======== Supplied entries

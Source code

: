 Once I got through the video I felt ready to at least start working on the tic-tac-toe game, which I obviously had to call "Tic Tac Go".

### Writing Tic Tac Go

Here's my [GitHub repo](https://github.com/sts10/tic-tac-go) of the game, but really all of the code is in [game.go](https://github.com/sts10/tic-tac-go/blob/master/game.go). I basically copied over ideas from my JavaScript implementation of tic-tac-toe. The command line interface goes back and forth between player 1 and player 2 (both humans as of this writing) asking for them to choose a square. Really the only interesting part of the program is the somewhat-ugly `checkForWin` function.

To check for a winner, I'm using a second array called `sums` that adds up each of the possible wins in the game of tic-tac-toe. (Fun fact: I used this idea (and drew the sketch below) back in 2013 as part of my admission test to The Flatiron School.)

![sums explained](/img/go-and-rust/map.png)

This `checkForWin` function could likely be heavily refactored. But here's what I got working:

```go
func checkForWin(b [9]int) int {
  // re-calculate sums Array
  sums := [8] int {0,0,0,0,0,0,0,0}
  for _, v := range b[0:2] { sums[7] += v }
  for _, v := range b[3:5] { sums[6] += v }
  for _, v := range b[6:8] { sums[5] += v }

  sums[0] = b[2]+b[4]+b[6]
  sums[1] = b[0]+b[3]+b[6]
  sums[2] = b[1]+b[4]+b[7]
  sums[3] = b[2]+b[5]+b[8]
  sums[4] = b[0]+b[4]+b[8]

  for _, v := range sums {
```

================

Activity: Every entry must be output again, exactly as written above.

Your response:
Source code

: Once I got through the video I felt ready to at least start working on the tic-tac-toe game, which I obviously had to call "Tic Tac Go".

### Writing Tic Tac Go

Here's my [GitHub repo](https://github.com/sts10/tic-tac-go) of the game, but really all of the code is in [game.go](https://github.com/sts10/tic-tac-go/blob/master/game.go). I basically copied over ideas from my JavaScript implementation of tic-tac-toe. The command line interface goes back and forth between player 1 and player 2 (both humans as of this writing) asking for them to choose a square. Really the only interesting part of the program is the somewhat-ugly `checkForWin` function.

To check for a winner, I'm using a second array called `sums` that adds up each of the possible wins in the game of tic-tac-toe. (Fun fact: I used this idea (and drew the sketch below) back in 2013 as part of my admission test to The Flatiron School.)

![sums explained](/img/go-and-rust/map.png)

This `checkForWin` function could likely be heavily refactored. But here's what I got working:

```go
func checkForWin(b [9]int) int {
  // re-calculate sums Array
  sums := [8] int {0,0,0,0,0,0,0,0}
  for _, v := range b[0:2] { sums[7] += v }
  for _, v := range b[3:5] { sums[6] += v }
  for _, v := range b[6:8] { sums[5] += v }

  sums[0] = b[2]+b[4]+b[6]
  sums[1] = b[0]+b[3]+b[6]
  sums[2] = b[1]+b[4]+b[7]
  sums[3] = b[2]+b[5]+b[8]
  sums[4] = b[0]+b[4]+b[8]

  for _, v := range sums {
```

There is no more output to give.